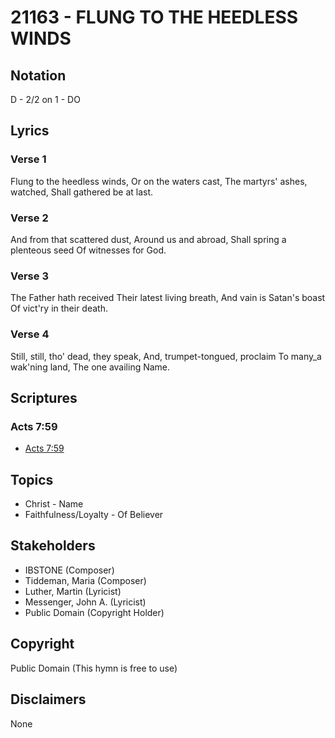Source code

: # 21163 - FLUNG TO THE HEEDLESS WINDS

## Notation

D - 2/2 on 1 - DO

## Lyrics

### Verse 1

Flung to the heedless winds, Or on the waters cast, The martyrs' ashes, watched, Shall gathered be at last.

### Verse 2

And from that scattered dust, Around us and abroad, Shall spring a plenteous seed Of witnesses for God.

### Verse 3

The Father hath received Their latest living breath, And vain is Satan's boast Of vict'ry in their death.

### Verse 4

Still, still, tho' dead, they speak, And, trumpet-tongued, proclaim To many_a wak'ning land, The one availing Name.


## Scriptures

### Acts 7:59

- [Acts 7:59](https://www.biblegateway.com/passage/?search=Acts%207%3A59)


## Topics

- Christ - Name
- Faithfulness/Loyalty - Of Believer

## Stakeholders

- IBSTONE (Composer)
- Tiddeman, Maria (Composer)
- Luther, Martin (Lyricist)
- Messenger, John A. (Lyricist)
- Public Domain (Copyright Holder)

## Copyright

Public Domain
(This hymn is free to use)

## Disclaimers

None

__________________________________________________

#### WHAT NEEDS TO BE DONE
Your answer should be each line from the preceding material in which the word "Composer" occurs.

#### TASK SOLUTION
- IBSTONE (Composer)
- Tiddeman, Maria (Composer)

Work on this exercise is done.